» **INFORMATION SUPPLIED**:
╔══

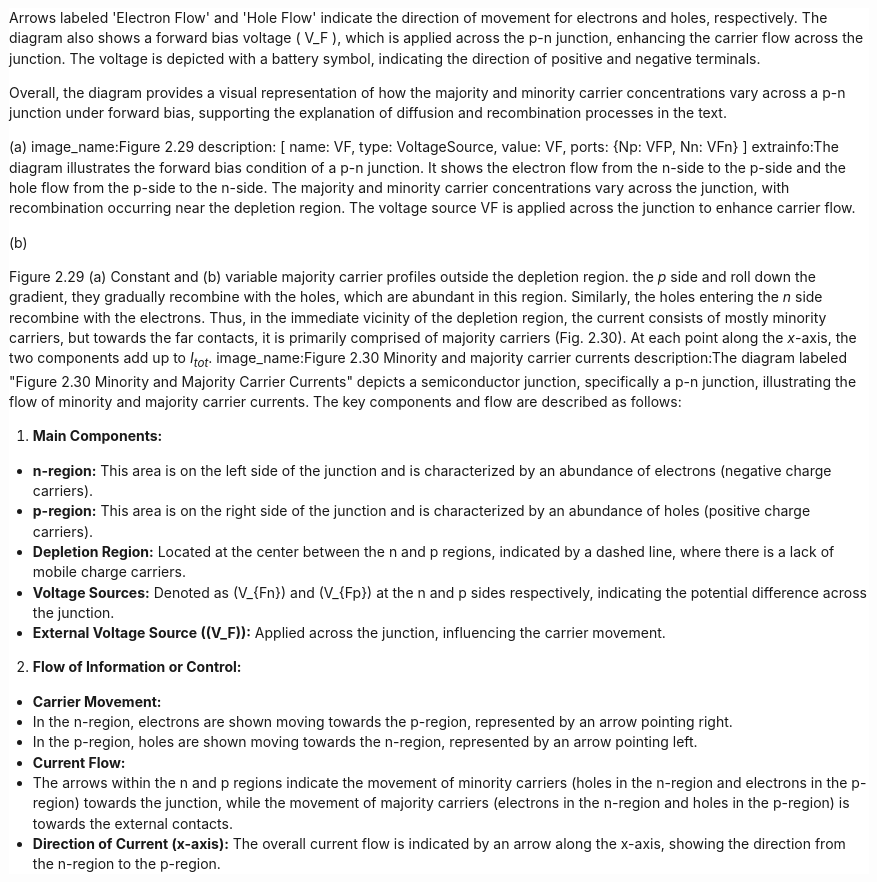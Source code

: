 Arrows labeled 'Electron Flow' and 'Hole Flow' indicate the direction of movement for electrons and holes, respectively. The diagram also shows a forward bias voltage \( V_F \), which is applied across the p-n junction, enhancing the carrier flow across the junction. The voltage is depicted with a battery symbol, indicating the direction of positive and negative terminals.

Overall, the diagram provides a visual representation of how the majority and minority carrier concentrations vary across a p-n junction under forward bias, supporting the explanation of diffusion and recombination processes in the text.

(a)
image_name:Figure 2.29
description:
[
name: VF, type: VoltageSource, value: VF, ports: {Np: VFP, Nn: VFn}
]
extrainfo:The diagram illustrates the forward bias condition of a p-n junction. It shows the electron flow from the n-side to the p-side and the hole flow from the p-side to the n-side. The majority and minority carrier concentrations vary across the junction, with recombination occurring near the depletion region. The voltage source VF is applied across the junction to enhance carrier flow.

(b)

Figure 2.29 (a) Constant and (b) variable majority carrier profiles outside the depletion region.
the $p$ side and roll down the gradient, they gradually recombine with the holes, which are abundant in this region. Similarly, the holes entering the $n$ side recombine with the electrons. Thus, in the immediate vicinity of the depletion region, the current consists of mostly minority carriers, but towards the far contacts, it is primarily comprised of majority carriers (Fig. 2.30). At each point along the $x$-axis, the two components add up to $I_{t o t}$.
image_name:Figure 2.30 Minority and majority carrier currents
description:The diagram labeled "Figure 2.30 Minority and Majority Carrier Currents" depicts a semiconductor junction, specifically a p-n junction, illustrating the flow of minority and majority carrier currents. The key components and flow are described as follows:

1. **Main Components:**
- **n-region:** This area is on the left side of the junction and is characterized by an abundance of electrons (negative charge carriers).
- **p-region:** This area is on the right side of the junction and is characterized by an abundance of holes (positive charge carriers).
- **Depletion Region:** Located at the center between the n and p regions, indicated by a dashed line, where there is a lack of mobile charge carriers.
- **Voltage Sources:** Denoted as \(V_{Fn}\) and \(V_{Fp}\) at the n and p sides respectively, indicating the potential difference across the junction.
- **External Voltage Source (\(V_F\)):** Applied across the junction, influencing the carrier movement.

2. **Flow of Information or Control:**
- **Carrier Movement:**
- In the n-region, electrons are shown moving towards the p-region, represented by an arrow pointing right.
- In the p-region, holes are shown moving towards the n-region, represented by an arrow pointing left.
- **Current Flow:**
- The arrows within the n and p regions indicate the movement of minority carriers (holes in the n-region and electrons in the p-region) towards the junction, while the movement of majority carriers (electrons in the n-region and holes in the p-region) is towards the external contacts.
- **Direction of Current (x-axis):** The overall current flow is indicated by an arrow along the x-axis, showing the direction from the n-region to the p-region.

╚══

Transcribe each line of the data above, unaltered, from the one where "image_name:Figure 2.30 Minority" appears to the one where "- **Voltage Sources:**" appears, inclusive of both.

image_name:Figure 2.30 Minority and majority carrier currents
description:The diagram labeled "Figure 2.30 Minority and Majority Carrier Currents" depicts a semiconductor junction, specifically a p-n junction, illustrating the flow of minority and majority carrier currents. The key components and flow are described as follows:

1. **Main Components:**
- **n-region:** This area is on the left side of the junction and is characterized by an abundance of electrons (negative charge carriers).
- **p-region:** This area is on the right side of the junction and is characterized by an abundance of holes (positive charge carriers).
- **Depletion Region:** Located at the center between the n and p regions, indicated by a dashed line, where there is a lack of mobile charge carriers.
- **Voltage Sources:** Denoted as \(V_{Fn}\) and \(V_{Fp}\) at the n and p sides respectively, indicating the potential difference across the junction.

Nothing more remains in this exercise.